We make it easy to incorporate 3D CAD models, GIS data, aerial photos and/or photographic textures on geologic materials, but we consider this additional data as model enhancements or annotations, since they don’t influence the volume of contaminant plumes or the distribution of contaminants in a geologic unit.

Volumetric Modelling Justification: We have always believed that the rationale and requirement for 3D Volumetric modeling is stunningly obvious:

  • The sites we are modeling are volumetric
  • The contaminant spills are volumetric
  • The data we collect to characterize the contamination is volumetric
  • All remediation methods, ranging from in-situ bioremediation, to pump-and-treat, to excavation are all volumetric.

Analytically Guided Site Assessment: Remediation cannot begin without proper site characterization.  In the U.S., many sites are tagged as Brownfields based on their history and/or obvious site characteristics, such as rusted oil barrels strewn about.  However, many of these sites have not had any actual site characterization, and therefore their true status and degree of contamination may be unknown.  Even when limited characterization has been performed, the hottest spots on the site and the full nature of the contamination is rarely known.  For over 20 years, C Tech’s DrillGuide© technology has been used to quantify site uncertainty, and determine where it is most efficient to collect additional samples to reduce that uncertainty and the corresponding statistical variation in the volume of the estimated contaminant plume.  We refer to this process as analytically guided site assessment, and it has been proven to provide the lowest cost data collection and highest quality characterization of site contamination.
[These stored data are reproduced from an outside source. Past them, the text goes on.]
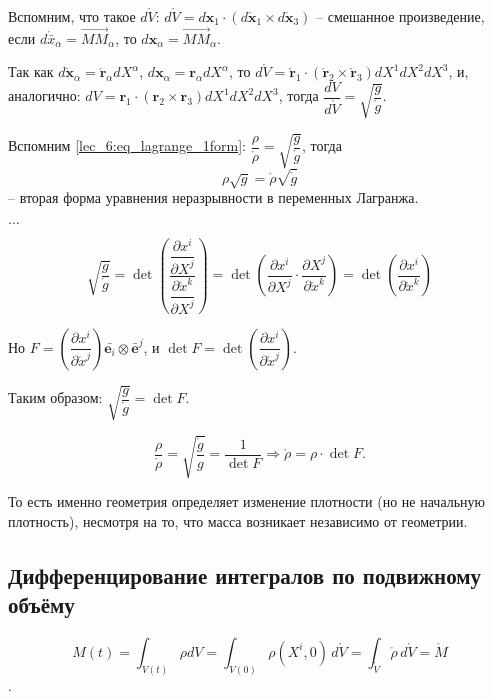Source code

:Вспомним, что такое $d\mathring{V}$: $d\mathring{V} = d\mathbf{x}_1 \cdot \left( d\mathring{\mathbf{x}}_1 \times d\mathring{\mathbf{x}}_3 \right) $ -- смешанное произведение, если $d\mathring{\bar{x}}_\alpha = \vec{MM}_\alpha$, то $d\mathbf{x}_\alpha = \vec{MM}_\alpha$.

Так как $d\mathring{\mathbf{x}}_\alpha = \mathring{\mathbf{r}}_\alpha dX^\alpha$,
$d\mathbf{x}_\alpha = \mathbf{r}_\alpha dX^\alpha$, то $d\mathring{V} = \mathring{\mathbf{r}}_1 \cdot \left( \mathring{\mathbf{r}}_2 \times \mathring{\mathbf{r}}_3 \right) dX^1 dX^2 dX^3 $,
и, аналогично: $dV = \mathbf{r}_1 \cdot \left(\mathbf{r}_2 \times \mathbf{r}_3 \right) dX^1 dX^2 dX^3$, тогда $ \dfrac{dV}{d\mathring{V}} = \sqrt{\dfrac{g}{\mathring{g}}} $.

Вспомним \eqref{lec_6:eq_lagrange_1form}: $ \dfrac{\rho}{\mathring{\rho}} = \sqrt{\dfrac{g}{\mathring{g}}} $, тогда
\[
  \rho \sqrt{g} = \mathring{\rho} \sqrt{\mathring{g}}
\]
-- вторая форма уравнения неразрывности в переменных Лагранжа.

$\dots$

\[
  \sqrt{\dfrac{g}{\mathring{g}}}
  = \det\left(\dfrac{\dfrac{\partial x^i}{\partial X^j}}{\dfrac{\partial \mathring{x}^k}{\partial X^j}}\right)
  = \det\left({\dfrac{\partial x^i}{\partial X^j} \cdot \dfrac{\partial X^j}{\partial \mathring{x}^k}}\right)
  = \det \left( \dfrac{\partial x^i}{\partial \mathring{x}^k}  \right) 
\]

Но $F = \left( \dfrac{\partial x^i}{\partial \mathring{x}^j}  \right) \bar{\mathbf{e}_i} \otimes \bar{\mathbf{e}}^j$,
и $\det F = \det \left( \dfrac{\partial x^i}{\partial \mathring{x}^j}  \right) $.

Таким образом: $\sqrt{\dfrac{g}{\mathring{g}}} = \det F$.

\[
  \dfrac{\rho}{\mathring{\rho}} = \sqrt{\dfrac{\mathring{g}}{g}} = \dfrac{1}{\det F}
  \Rightarrow
  \mathring{\rho} = \rho \cdot \det F.
\]

То есть именно геометрия определяет изменение плотности (но не начальную плотность), несмотря
на то, что масса возникает независимо от геометрии.



\subsection{Дифференцирование интегралов по подвижному объёму}

\[
  M(t) = \int_{V(t)} \rho dV
  = \int_{V(0)} \rho(X^i, 0) \, d\mathring{V}
  = \int_{\mathring{V}} \mathring{\rho} \, d\mathring{V}
  = \mathring{M}
\]
.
A DrillGuide© analysis uses geostatistics (kriging) to analyze all currently available samples at the site.  When kriging is used to perform estimation, the standard deviation throughout the site is also determined.  Standard deviation will be zero at the sampled locations and will increase as you move into areas away from measured samples.  DrillGuide© assesses the distribution of predicted concentrations and standard deviations to determine the locations at the site where the concentration is predicted to be high, but the confidence in that prediction is low.  It selects the optimal location for the next sample using this information and then creates a synthetic sample for that location and repeats the process.

To help explain this complex process, we present two images from a two-dimensional DrillGide© analysis.  We can perform this analysis in 2D or 3D, but we present the results from a 2D analysis here since it is simpler and a bit easier to understand.  Below is the 2D characterization of a site with Diesel contamination.  The surface is colored by concentration and there are three contour lines.  The outer dark red line is the largest the 200 mg/kg plume is predicted to be with an 80% confidence, and the inner blue line is the smallest it might be with an 80% confidence.  The green line in between is the nominal plume.  In a well characterized site, these three lines would be nearly coincident.
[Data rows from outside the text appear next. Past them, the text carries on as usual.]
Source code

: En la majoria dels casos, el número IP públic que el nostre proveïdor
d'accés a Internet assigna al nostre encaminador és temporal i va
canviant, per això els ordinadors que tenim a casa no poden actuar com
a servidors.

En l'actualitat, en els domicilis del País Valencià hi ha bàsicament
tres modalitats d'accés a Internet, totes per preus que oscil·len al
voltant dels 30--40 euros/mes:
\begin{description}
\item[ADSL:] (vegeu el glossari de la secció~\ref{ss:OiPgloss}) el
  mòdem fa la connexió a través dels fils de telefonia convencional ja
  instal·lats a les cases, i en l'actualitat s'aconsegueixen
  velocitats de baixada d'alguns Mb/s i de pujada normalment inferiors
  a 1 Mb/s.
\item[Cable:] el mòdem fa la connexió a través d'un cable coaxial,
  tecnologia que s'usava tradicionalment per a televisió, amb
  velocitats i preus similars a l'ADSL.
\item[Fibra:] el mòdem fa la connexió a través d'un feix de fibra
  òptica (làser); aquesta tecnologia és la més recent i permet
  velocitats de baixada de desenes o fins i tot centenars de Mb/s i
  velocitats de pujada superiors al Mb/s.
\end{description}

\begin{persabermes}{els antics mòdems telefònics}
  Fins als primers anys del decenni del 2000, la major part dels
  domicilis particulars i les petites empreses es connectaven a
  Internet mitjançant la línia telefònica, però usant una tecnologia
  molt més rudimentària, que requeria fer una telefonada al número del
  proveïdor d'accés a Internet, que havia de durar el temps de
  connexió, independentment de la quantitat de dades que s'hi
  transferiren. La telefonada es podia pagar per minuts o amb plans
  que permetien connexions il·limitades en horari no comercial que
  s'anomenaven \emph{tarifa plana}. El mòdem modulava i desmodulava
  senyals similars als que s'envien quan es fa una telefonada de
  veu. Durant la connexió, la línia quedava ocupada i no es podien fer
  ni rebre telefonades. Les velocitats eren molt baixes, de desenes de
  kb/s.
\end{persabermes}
After 50 cycles of DrillGuide©, which yields 50 new locations for sampling, the deviation between these three contours is significantly reduced, demonstrating a dramatic improvement in the quality of the site assessment.
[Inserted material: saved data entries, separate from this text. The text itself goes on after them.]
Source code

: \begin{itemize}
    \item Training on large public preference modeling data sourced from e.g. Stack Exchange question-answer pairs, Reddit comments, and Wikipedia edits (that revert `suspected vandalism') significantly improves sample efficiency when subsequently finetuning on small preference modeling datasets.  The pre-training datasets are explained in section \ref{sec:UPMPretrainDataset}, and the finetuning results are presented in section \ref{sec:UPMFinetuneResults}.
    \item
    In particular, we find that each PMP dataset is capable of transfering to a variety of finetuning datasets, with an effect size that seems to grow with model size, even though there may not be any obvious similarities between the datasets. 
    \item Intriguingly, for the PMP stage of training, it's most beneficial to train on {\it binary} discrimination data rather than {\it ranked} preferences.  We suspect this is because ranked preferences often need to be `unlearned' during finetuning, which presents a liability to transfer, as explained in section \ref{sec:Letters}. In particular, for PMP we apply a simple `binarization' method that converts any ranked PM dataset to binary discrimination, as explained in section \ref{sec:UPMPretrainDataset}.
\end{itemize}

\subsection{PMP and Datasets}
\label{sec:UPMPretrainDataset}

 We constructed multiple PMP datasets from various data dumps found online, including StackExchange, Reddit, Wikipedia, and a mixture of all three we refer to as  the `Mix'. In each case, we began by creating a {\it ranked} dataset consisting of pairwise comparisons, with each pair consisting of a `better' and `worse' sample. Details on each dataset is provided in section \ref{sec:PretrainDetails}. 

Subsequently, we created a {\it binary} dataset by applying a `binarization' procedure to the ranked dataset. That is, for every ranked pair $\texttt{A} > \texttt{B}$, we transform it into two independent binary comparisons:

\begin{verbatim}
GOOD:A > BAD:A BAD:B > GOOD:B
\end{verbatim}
There are literally thousands of contaminated sites worldwide where C Tech’s software has helped guide Site Assessment efforts and aided in understanding the contamination and planning and executing the cleanup efforts.  These range from the U.S. Department of Energy’s Hanford Site, which is arguably the worst environmental disaster in the United States, to hundreds of small Brownfield sites like corner gas stations or dry cleaners.